Comment: “But the legal system worked the way it is supposed to. If Zimmerman were guilty, he would have been convicted.”
Response: “The legal system is biased against people of color. For example, African Americans are twice as likely as whites to receive the death penalty. If Trayvon had been white, Zimmerman would have done time.”
Follow-up Question: “How do you see bias in the criminal justice system playing out in your neighborhood, town, region?”

Comment: “The problem was the Florida law, with its broad definition of self-defense. It would not have happened in another state.”
Response: “The only thing different about this case is that we heard about it. People of color are being shot and killed all the time, under so-called fair laws.
Question: “What long did it take for past unjust laws to end or change (like Jim Crow, slavery, DOMA)?”

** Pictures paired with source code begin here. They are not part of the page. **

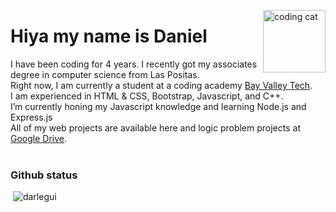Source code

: <img align="right" alt="coding cat" width="100" src="https://images.squarespace-cdn.com/content/v1/603031ef62e49f1474b0745e/1619141012231-LCWBUTRTKW6IAIUZD52M/Attachment_1619106712+%281%29.gif"></img>
# Hiya my name is Daniel 
I have been coding for 4 years. I recently got my associates degree in computer science from Las Positas. <br>
Right now, I am currently a student at a coding academy [Bay Valley Tech](https://www.bayvalleytech.com/). <br>
I am experienced in HTML & CSS, Bootstrap, Javascript, and C++. <br/>
I’m currently honing my Javascript knowledge and learning Node.js and Express.js <br>
All of my web projects are available here and logic problem projects at [Google Drive](https://drive.google.com/drive/u/0/folders/1S3Rl1Rbm_zpfdBPcFwitjOVQ6Y5wNDMs).
<br>
<br>
### Github status
<p>&nbsp;<img src="https://github-readme-stats.vercel.app/api?username=darlegui&show_icons=true&locale=en" alt="darlegui" /></p>

<!--
**DArlegui/DArlegui** is a ✨ _special_ ✨ repository because its `README.md` (this file) appears on your GitHub profile.

Here are some ideas to get you started:

- 🔭 I’m currently working on ...
- 🌱 I’m currently learning **Javascript,Node.js and Express.js**
- 👯 I’m looking to collaborate on ...
- 🤔 I’m looking for help with ...
- 💬 Ask me about ...
- 📫 How to reach me: ...
- 😄 Pronouns: ...
- ⚡ Fun fact: ...
-->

Comment: “The prosecution was incompetent.”
Response: “That may well have been true, but the real problem was that the judge prohibited any talk about race and racial profiling. That’s what the case was about.”

Comment: “But George Zimmerman is Latino. So it can’t be about race.”
Response: “It’s about race because his actions and decisions that night and the coverage and prosecution of the case reflected and held to racist ideology, that automatically deems a young man of color a suspect, and then guilty of his own death.”
Question: “How might structural racism impact the views of people of color differently than white people?”

Comment: “Well, it’s all over now. Time to get on with our lives.”
Response: “It’s not all over. Trayvon’s family can still file a civil suit, which has a more relaxed standard of evidence. And these laws are still on the books around the country. What would it be like if this had happened to your child?
Question: “What do you think would keep this real in white peoples’ lives when the headlines fade?”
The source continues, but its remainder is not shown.